Holding Ground

Holding Ground

There is a point in every campaign where advancing is the trap,
Where the smart play is to stop
and read the distances on the map,
Where the ground already taken is the prize worth keeping whole,
And the next horizon is a hunger that could swallow you like coal.

I learned to hold my ground before I learned to push ahead,
Learned the difference between stubbornness
and reading what is said,
By the silence at the frontier and the weight of what you own,
And the cost of overreaching on the seed already sown.

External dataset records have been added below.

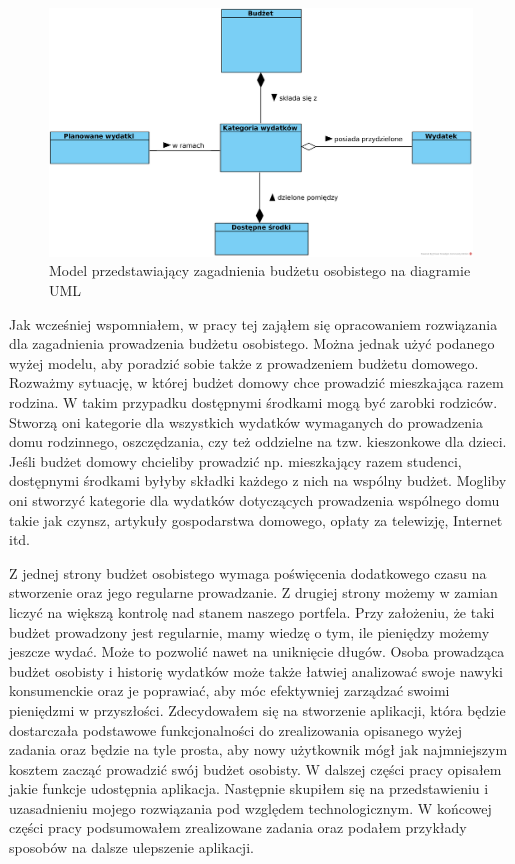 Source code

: \documentclass[shortabstract,inz]{iithesis}
\begin{document}
\begin{figure}
	\centering
	\includegraphics[scale=0.75]{domain-model.png}
	\caption{Model przedstawiający zagadnienia budżetu osobistego na diagramie UML}
	\label{fig:domain-model}
\end{figure}

Jak wcześniej wspomniałem, w pracy tej zająłem się opracowaniem rozwiązania dla zagadnienia prowadzenia budżetu osobistego. Można jednak użyć podanego wyżej modelu, aby poradzić sobie także z prowadzeniem budżetu domowego. Rozważmy sytuację, w której budżet domowy chce prowadzić mieszkająca razem rodzina. W takim przypadku dostępnymi środkami mogą być zarobki rodziców. Stworzą oni kategorie dla wszystkich wydatków wymaganych do prowadzenia domu rodzinnego, oszczędzania, czy też oddzielne na tzw. kieszonkowe dla dzieci. Jeśli budżet domowy chcieliby prowadzić np. mieszkający razem studenci, dostępnymi środkami byłyby składki każdego z nich na wspólny budżet. Mogliby oni stworzyć kategorie dla wydatków dotyczących prowadzenia wspólnego domu takie jak czynsz, artykuły gospodarstwa domowego, opłaty za telewizję, Internet itd.

Z jednej strony budżet osobistego wymaga poświęcenia dodatkowego czasu na stworzenie oraz jego regularne prowadzanie. Z drugiej strony możemy w zamian liczyć na większą kontrolę nad stanem naszego portfela. Przy założeniu, że taki budżet prowadzony jest regularnie, mamy wiedzę o tym, ile pieniędzy możemy jeszcze wydać. Może to pozwolić nawet na uniknięcie długów. Osoba prowadząca budżet osobisty i historię wydatków może także łatwiej analizować swoje nawyki konsumenckie oraz je poprawiać, aby móc efektywniej zarządzać swoimi pieniędzmi w przyszłości.
\bigbreak
Zdecydowałem się na stworzenie aplikacji, która będzie dostarczała  podstawowe funkcjonalności do zrealizowania opisanego wyżej zadania oraz będzie na tyle prosta, aby nowy użytkownik mógł jak najmniejszym kosztem zacząć prowadzić swój budżet osobisty. W dalszej części pracy opisałem jakie funkcje udostępnia aplikacja. Następnie skupiłem się na przedstawieniu i uzasadnieniu mojego rozwiązania pod względem technologicznym. W końcowej części pracy podsumowałem zrealizowane zadania oraz podałem przykłady sposobów na dalsze ulepszenie aplikacji.
\end{document}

Holding ground, not giving, not retreating,
Holding ground while all the smaller forces are competing,
Holding ground takes something that the forward rush forgets,
Patience in the holding is the deepest test yet.

They came at me in increments with pressure and with noise,
With the kind of slow erosion that wears down all the boys,
I’d mapped my perimeter and I knew my every edge,
And I held each line of it the way a climber holds a ledge.

Some men confuse the holding with a failure to advance,
Think that staying is surrendering and stasis kills the chance,
But the general who holds the ridge while other forces move,
Is the one who wins the longer argument, that’s what you prove.

I stand at every line I drew with everything behind me,
And let the pressure test the walls of what I’ve come to find me,
Because a man who knows his borders
and defends them without flinching,
Is a man the next campaign will find already clinching.